#### [PROBLEM TO WORK ON]
Please copy out every line in the records below that includes the word "mathcal".

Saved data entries
********************

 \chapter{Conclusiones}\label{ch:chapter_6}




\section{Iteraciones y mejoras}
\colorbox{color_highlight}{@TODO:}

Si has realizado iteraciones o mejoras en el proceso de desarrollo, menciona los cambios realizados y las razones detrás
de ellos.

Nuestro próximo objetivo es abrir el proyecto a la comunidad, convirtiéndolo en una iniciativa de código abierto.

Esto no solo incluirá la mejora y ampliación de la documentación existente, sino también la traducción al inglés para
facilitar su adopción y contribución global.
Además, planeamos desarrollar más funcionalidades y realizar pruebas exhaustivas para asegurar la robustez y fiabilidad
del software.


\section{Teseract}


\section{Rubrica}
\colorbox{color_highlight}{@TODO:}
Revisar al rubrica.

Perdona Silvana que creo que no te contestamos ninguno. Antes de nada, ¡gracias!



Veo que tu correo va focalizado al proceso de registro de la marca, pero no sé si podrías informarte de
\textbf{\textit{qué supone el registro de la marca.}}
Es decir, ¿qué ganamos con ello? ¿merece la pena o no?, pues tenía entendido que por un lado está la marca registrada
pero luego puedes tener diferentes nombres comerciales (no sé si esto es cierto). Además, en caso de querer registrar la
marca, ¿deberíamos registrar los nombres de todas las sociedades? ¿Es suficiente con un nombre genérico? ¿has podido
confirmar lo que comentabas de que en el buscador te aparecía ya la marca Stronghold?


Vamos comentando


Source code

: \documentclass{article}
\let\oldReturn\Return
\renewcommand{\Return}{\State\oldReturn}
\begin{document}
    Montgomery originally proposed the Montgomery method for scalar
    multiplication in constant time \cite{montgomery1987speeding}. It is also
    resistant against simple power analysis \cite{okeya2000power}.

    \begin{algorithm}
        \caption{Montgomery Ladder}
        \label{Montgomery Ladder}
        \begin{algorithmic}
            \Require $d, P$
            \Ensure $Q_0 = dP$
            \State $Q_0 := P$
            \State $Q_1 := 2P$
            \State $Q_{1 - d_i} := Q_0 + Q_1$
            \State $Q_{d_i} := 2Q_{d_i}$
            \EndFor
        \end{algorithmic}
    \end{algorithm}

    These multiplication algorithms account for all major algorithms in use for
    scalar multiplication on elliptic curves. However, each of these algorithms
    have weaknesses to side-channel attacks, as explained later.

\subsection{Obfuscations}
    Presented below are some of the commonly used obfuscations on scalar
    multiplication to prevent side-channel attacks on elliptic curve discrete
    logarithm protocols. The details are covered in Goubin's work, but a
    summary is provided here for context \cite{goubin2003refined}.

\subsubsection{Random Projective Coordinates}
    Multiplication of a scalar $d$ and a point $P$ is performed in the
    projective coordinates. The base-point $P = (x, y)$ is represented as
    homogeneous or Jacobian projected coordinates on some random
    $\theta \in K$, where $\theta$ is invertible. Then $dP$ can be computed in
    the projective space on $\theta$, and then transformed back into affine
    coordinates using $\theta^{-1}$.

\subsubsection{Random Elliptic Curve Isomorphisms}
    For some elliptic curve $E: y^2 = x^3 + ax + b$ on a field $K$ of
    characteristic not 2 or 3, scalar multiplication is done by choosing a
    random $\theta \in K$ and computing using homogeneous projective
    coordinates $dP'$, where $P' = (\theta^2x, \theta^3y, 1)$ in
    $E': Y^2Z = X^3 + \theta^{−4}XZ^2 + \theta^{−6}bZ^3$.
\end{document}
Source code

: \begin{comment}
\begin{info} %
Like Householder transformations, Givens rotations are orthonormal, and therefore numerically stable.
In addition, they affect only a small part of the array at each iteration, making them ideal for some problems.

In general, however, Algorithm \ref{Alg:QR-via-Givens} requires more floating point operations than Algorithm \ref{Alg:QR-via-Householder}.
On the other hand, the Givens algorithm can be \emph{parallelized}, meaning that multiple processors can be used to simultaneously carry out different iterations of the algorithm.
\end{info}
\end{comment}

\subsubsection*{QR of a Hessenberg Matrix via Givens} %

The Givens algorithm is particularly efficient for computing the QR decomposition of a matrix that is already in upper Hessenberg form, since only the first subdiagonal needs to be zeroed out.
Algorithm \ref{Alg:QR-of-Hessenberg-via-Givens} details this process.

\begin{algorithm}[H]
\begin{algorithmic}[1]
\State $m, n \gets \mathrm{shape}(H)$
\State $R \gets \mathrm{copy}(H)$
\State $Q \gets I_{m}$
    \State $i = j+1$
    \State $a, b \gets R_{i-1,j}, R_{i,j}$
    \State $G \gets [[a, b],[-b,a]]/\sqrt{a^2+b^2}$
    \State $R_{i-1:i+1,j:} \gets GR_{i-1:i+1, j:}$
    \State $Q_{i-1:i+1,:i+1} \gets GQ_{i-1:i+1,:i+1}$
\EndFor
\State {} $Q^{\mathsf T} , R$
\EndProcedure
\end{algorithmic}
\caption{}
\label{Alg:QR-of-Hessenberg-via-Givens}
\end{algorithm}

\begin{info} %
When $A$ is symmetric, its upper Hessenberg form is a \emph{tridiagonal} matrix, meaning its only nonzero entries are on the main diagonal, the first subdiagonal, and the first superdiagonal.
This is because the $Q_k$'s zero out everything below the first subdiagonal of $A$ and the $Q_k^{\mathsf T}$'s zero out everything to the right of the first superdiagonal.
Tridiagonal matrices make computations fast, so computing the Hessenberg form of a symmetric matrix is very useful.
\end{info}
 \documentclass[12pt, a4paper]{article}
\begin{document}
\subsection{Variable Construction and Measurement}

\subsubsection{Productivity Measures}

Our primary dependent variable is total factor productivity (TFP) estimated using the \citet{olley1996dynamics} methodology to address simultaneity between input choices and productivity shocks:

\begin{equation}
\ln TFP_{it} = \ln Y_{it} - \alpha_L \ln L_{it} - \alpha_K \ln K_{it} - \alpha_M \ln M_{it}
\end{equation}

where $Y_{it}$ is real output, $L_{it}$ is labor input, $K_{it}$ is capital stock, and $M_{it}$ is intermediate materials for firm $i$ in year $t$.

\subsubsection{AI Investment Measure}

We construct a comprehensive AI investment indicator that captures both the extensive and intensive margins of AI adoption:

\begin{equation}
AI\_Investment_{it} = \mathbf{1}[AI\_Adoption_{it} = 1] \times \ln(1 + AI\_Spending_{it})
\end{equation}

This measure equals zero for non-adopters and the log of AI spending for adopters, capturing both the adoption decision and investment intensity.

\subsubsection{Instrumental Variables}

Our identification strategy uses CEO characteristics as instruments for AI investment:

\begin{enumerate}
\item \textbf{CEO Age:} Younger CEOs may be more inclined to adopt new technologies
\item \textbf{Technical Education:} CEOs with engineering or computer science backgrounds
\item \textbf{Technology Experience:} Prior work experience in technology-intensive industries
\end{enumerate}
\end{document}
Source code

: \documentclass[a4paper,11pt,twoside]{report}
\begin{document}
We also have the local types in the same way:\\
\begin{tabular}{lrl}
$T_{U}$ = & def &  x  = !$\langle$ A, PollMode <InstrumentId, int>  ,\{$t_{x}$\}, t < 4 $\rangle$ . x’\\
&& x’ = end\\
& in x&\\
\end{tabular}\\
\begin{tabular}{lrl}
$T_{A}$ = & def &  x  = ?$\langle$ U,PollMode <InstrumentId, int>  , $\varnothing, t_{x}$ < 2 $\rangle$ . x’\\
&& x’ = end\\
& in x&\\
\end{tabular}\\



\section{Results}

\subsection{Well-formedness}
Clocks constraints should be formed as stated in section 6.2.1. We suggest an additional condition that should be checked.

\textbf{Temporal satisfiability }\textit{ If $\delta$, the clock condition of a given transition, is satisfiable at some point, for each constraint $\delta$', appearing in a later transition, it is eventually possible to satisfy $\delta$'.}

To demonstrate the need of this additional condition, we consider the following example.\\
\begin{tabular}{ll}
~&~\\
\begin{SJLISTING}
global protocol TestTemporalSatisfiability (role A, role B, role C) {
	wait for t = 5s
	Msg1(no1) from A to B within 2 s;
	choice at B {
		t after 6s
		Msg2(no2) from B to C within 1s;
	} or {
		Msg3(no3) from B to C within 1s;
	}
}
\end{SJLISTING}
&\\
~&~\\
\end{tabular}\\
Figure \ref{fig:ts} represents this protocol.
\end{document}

********************

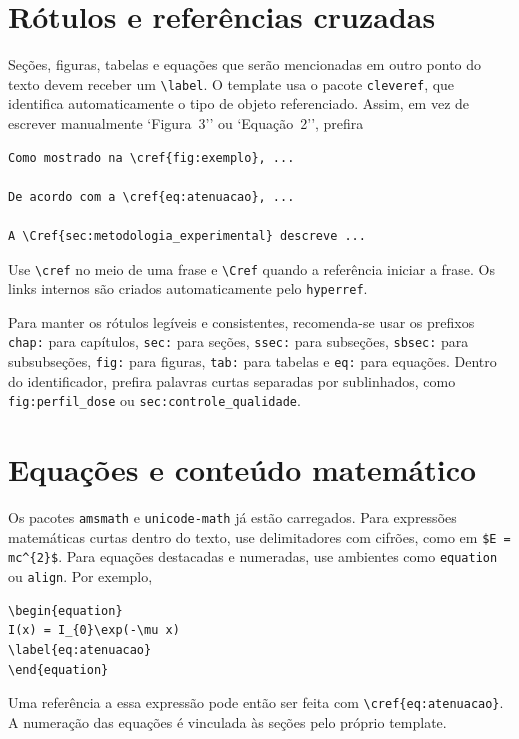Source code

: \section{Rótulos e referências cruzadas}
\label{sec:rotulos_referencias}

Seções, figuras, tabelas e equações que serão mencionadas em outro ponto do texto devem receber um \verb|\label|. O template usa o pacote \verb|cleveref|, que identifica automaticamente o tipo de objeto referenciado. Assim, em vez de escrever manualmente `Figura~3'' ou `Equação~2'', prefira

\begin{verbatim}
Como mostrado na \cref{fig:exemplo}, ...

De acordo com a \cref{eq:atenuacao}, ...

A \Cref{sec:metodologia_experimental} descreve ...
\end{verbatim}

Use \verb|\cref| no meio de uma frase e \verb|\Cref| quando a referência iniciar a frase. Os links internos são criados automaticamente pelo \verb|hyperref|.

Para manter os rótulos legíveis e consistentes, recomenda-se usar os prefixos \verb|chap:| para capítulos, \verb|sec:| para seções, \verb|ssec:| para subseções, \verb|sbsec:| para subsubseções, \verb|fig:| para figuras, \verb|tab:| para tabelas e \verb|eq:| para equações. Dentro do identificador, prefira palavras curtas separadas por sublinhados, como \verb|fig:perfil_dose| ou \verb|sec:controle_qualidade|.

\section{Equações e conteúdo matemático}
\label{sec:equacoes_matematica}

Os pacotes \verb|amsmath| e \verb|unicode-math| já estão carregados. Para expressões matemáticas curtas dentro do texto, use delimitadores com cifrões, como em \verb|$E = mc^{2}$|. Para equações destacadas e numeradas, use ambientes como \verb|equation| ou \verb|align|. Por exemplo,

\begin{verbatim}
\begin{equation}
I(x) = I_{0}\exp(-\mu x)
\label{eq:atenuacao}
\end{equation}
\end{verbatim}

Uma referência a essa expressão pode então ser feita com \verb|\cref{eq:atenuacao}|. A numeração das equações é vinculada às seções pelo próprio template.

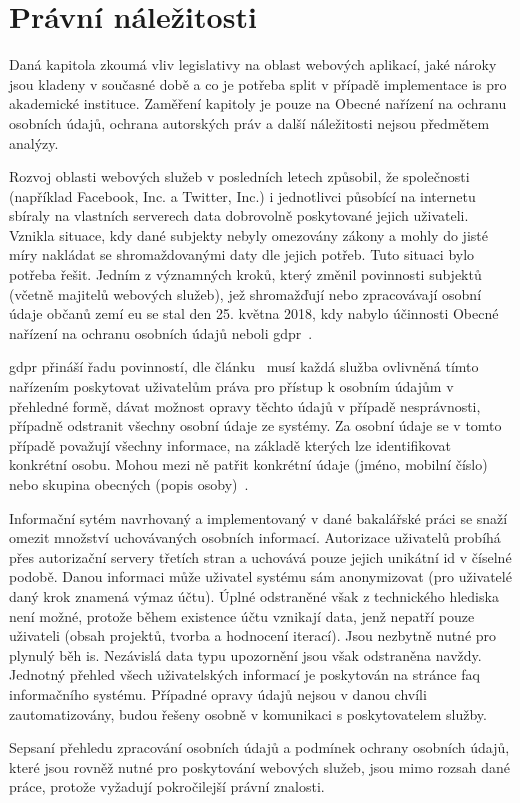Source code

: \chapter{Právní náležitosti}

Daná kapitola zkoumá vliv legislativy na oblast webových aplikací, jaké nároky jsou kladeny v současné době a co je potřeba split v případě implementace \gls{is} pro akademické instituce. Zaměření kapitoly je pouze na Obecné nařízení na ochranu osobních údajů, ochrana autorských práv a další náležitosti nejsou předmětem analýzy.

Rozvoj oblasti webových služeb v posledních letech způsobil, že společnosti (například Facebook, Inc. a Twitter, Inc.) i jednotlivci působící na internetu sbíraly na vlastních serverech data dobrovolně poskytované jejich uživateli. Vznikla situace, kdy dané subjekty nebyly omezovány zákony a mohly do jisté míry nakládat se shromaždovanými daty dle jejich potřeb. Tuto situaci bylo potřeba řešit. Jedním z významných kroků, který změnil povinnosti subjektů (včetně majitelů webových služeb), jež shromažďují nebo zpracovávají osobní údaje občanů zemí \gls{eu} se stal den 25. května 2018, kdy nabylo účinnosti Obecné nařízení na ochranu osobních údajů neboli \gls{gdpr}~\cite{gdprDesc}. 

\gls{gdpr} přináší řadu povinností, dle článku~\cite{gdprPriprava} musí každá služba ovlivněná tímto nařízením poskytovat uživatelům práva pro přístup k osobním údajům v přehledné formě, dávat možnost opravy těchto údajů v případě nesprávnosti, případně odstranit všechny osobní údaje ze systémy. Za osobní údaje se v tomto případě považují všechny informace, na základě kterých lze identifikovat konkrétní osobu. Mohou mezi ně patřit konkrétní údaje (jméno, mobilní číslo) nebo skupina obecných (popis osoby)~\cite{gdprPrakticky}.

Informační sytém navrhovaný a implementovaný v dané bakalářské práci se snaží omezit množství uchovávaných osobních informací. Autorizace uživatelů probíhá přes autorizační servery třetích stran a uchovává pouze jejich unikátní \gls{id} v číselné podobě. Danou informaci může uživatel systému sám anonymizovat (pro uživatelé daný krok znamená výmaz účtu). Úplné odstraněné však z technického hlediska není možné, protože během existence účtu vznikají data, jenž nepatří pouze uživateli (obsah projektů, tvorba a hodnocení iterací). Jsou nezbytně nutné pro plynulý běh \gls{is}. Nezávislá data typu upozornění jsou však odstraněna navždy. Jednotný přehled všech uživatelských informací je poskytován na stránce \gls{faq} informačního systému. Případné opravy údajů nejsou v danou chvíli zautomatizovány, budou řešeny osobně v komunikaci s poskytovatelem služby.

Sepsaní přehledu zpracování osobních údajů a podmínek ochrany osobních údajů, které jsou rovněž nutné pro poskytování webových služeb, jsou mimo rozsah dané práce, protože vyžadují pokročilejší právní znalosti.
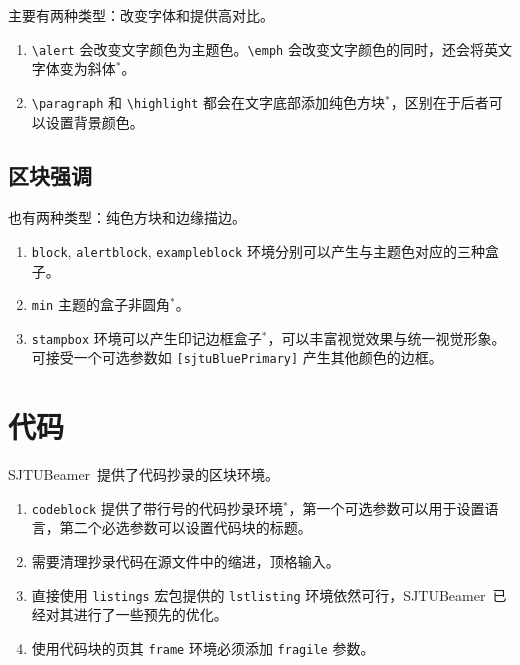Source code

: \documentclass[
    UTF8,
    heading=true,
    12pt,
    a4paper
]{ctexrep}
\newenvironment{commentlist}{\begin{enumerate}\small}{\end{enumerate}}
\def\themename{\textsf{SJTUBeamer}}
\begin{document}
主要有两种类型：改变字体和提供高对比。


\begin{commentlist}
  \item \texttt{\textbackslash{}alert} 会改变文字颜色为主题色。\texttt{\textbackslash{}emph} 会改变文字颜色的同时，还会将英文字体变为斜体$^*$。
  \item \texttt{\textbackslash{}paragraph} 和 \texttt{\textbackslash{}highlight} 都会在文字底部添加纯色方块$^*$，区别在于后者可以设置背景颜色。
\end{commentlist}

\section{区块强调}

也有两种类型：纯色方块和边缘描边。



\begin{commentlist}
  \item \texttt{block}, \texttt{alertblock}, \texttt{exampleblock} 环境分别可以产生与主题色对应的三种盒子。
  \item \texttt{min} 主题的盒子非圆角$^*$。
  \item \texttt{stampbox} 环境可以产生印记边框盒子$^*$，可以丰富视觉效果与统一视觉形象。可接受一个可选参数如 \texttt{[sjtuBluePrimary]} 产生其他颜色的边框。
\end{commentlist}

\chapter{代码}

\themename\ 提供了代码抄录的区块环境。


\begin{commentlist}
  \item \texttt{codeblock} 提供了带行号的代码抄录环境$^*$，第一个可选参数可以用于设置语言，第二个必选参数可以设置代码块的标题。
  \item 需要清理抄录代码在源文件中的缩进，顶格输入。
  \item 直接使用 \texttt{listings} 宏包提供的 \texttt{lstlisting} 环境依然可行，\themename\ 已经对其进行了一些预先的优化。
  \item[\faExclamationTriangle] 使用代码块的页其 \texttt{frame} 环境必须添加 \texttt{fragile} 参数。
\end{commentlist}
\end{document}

********************

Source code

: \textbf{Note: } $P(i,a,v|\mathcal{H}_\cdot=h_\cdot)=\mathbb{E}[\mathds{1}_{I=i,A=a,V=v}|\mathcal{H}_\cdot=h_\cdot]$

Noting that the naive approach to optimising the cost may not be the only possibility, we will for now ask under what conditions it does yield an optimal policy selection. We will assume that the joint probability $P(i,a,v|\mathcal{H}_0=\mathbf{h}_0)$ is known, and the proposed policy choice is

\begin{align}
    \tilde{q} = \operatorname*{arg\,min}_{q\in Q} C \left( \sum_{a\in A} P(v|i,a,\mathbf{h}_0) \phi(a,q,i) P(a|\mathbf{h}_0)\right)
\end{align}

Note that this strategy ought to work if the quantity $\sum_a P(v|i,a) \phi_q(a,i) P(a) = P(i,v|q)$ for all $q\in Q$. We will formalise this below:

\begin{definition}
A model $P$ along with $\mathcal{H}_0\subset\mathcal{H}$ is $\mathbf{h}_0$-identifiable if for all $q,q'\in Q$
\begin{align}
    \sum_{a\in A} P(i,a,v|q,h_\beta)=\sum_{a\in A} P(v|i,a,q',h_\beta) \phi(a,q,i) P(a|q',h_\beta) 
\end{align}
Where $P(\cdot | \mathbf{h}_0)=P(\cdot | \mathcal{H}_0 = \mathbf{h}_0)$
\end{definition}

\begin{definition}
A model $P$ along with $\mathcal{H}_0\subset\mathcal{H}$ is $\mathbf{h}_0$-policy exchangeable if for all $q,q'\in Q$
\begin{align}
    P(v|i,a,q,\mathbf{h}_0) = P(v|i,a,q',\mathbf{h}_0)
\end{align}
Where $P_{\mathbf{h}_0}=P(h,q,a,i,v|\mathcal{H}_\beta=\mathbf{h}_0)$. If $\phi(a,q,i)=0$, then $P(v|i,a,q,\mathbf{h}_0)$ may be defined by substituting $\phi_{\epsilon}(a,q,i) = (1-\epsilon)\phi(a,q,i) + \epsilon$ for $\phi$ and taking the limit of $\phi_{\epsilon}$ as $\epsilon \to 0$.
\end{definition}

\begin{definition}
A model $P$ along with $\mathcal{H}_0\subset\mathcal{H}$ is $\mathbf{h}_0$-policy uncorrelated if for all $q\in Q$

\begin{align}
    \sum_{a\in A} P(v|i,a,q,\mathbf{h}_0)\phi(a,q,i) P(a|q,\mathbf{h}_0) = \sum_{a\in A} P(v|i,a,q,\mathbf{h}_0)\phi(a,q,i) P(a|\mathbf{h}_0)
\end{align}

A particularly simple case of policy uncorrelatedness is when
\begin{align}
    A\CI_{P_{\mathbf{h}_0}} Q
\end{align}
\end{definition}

********************

#### [TASK ANSWER]
: \textbf{Note: } $P(i,a,v|\mathcal{H}_\cdot=h_\cdot)=\mathbb{E}[\mathds{1}_{I=i,A=a,V=v}|\mathcal{H}_\cdot=h_\cdot]$
Noting that the naive approach to optimising the cost may not be the only possibility, we will for now ask under what conditions it does yield an optimal policy selection. We will assume that the joint probability $P(i,a,v|\mathcal{H}_0=\mathbf{h}_0)$ is known, and the proposed policy choice is
A model $P$ along with $\mathcal{H}_0\subset\mathcal{H}$ is $\mathbf{h}_0$-identifiable if for all $q,q'\in Q$
Where $P(\cdot | \mathbf{h}_0)=P(\cdot | \mathcal{H}_0 = \mathbf{h}_0)$
A model $P$ along with $\mathcal{H}_0\subset\mathcal{H}$ is $\mathbf{h}_0$-policy exchangeable if for all $q,q'\in Q$
Where $P_{\mathbf{h}_0}=P(h,q,a,i,v|\mathcal{H}_\beta=\mathbf{h}_0)$. If $\phi(a,q,i)=0$, then $P(v|i,a,q,\mathbf{h}_0)$ may be defined by substituting $\phi_{\epsilon}(a,q,i) = (1-\epsilon)\phi(a,q,i) + \epsilon$ for $\phi$ and taking the limit of $\phi_{\epsilon}$ as $\epsilon \to 0$.
A model $P$ along with $\mathcal{H}_0\subset\mathcal{H}$ is $\mathbf{h}_0$-policy uncorrelated if for all $q\in Q$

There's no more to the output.